Winther, a Petersburg-based fisherman, bid almost a million dollars at the Central Beaufort Sea lease sale, taking three tracts away from fellow bidders including ARCO Alaska Inc. and BP Exploration (Alaska) Inc.
Formation of Petersburg Energy LLC will be final this month, Winther said, and once the company is established, the leases will be transferred to it. Winther is president of the company, which is located in Petersburg.
The company’s board of directors, who hold equity stakes in the venture, include Winther, Bart Eaton, secretary-treasurer (vice president of Alaska operations for Trident Seafoods, a U.S.-owned company out of Seattle), Dale Lindsey, vice president (CEO and president of Harbor Enterprises Inc. in Seward) and Erik Opstad (professional geologist and president of Polar Energy Corp. in Anchorage).
Other principals include Jerry Kennedy, partner with Winther and Eaton on two longliners, and Winther’s brothers Rick Winther and Dale Winther of Fairbanks. Dale Winther works in construction; Rick Winther owns Alaska Salmon Bake, Palace Saloon and Esther Gold Camp.
The intent is to set up as an independent oil and gas operator, board member Opstad told PNA. “The first phase of it as it evolved was to acquire North Slope acreage with reserves,” he said.
Not another “lease-flipping” exercise
“It’s an investment in ourselves, really,” Opstad said. “And we thought the time was right. And the lease sale provided the opportunity to acquire some acreage that met our needs.” It’s not another “lease-flipping” exercise, he said. The company intends to participate in development, including participation in units.
Participation in development as minority interest owners was “our goal from the very beginning,” Winther said.
Opstad said one lease was immediately adjacent to the BP-operated Milne Point unit, one lease was north of the ARCO-operated Kuukpik unit and the third lease was south of the Liberty prospect BP is now developing.
“As time goes on,” Opstad said, “the company will look at other opportunities which would certainly include drilling. … We’ve all had oil and gas ventures together in the Lower 48. So there’s some past relationship. And they’ve been successful ventures.”
“The intent of this company is to keep the profits in Alaska,” Winther said. “And that to us is a real important goal.
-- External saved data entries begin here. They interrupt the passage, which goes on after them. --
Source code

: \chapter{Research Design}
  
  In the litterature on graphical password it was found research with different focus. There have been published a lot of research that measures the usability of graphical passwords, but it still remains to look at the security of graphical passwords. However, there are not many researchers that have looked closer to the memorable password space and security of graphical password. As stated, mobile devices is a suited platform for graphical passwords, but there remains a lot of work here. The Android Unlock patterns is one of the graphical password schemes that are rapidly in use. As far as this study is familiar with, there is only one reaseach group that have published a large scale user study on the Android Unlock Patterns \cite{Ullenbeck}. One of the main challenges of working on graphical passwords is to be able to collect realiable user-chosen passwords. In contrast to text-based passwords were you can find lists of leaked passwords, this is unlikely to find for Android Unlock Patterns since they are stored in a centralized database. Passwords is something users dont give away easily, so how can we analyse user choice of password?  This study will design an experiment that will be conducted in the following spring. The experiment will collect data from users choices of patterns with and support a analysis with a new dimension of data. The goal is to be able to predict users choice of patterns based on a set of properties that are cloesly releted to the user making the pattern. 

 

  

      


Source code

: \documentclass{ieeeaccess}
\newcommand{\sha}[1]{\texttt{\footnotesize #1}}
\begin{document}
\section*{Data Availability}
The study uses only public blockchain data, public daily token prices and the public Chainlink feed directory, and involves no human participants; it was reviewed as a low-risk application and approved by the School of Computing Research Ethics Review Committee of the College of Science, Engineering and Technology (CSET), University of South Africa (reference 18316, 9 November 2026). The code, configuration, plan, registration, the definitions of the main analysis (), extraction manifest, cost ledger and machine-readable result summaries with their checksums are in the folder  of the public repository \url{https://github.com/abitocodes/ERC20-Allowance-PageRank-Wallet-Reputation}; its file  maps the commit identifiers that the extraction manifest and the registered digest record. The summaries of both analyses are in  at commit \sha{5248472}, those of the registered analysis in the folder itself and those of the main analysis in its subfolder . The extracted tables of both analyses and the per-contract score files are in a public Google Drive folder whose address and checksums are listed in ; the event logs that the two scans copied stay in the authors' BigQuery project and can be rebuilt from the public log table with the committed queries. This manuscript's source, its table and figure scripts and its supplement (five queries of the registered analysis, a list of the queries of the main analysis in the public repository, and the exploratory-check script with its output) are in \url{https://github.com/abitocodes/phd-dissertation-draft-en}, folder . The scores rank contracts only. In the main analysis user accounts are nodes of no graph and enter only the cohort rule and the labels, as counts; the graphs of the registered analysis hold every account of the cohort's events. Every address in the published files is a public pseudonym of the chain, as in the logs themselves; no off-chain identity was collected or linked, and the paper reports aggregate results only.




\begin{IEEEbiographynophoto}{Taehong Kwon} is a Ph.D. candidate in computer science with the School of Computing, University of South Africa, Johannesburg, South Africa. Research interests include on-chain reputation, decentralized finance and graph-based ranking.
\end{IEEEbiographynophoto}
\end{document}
Dale Lindsey, me and my brothers, were all born in Alaska,” he said.
This business is based in Alaska – almost everyone has other business, based in Alaska, Winther said. Even Eaton, now based in Seattle, used to live in Kodiak.
A third-generation Alaskan, Winther was born in Fairbanks. His grandparents on both sides were involved, one way or another, he said, in the Gold Rush. He had oil leases in the Kandik area (on the Canadian border) with his Fairbanks family in the late 1960s. In the late 1970s and early 1980s he was a working interest partner in a New Mexico field. His interest in oil didn’t wane. “I’ve always paid attention to it,” he said.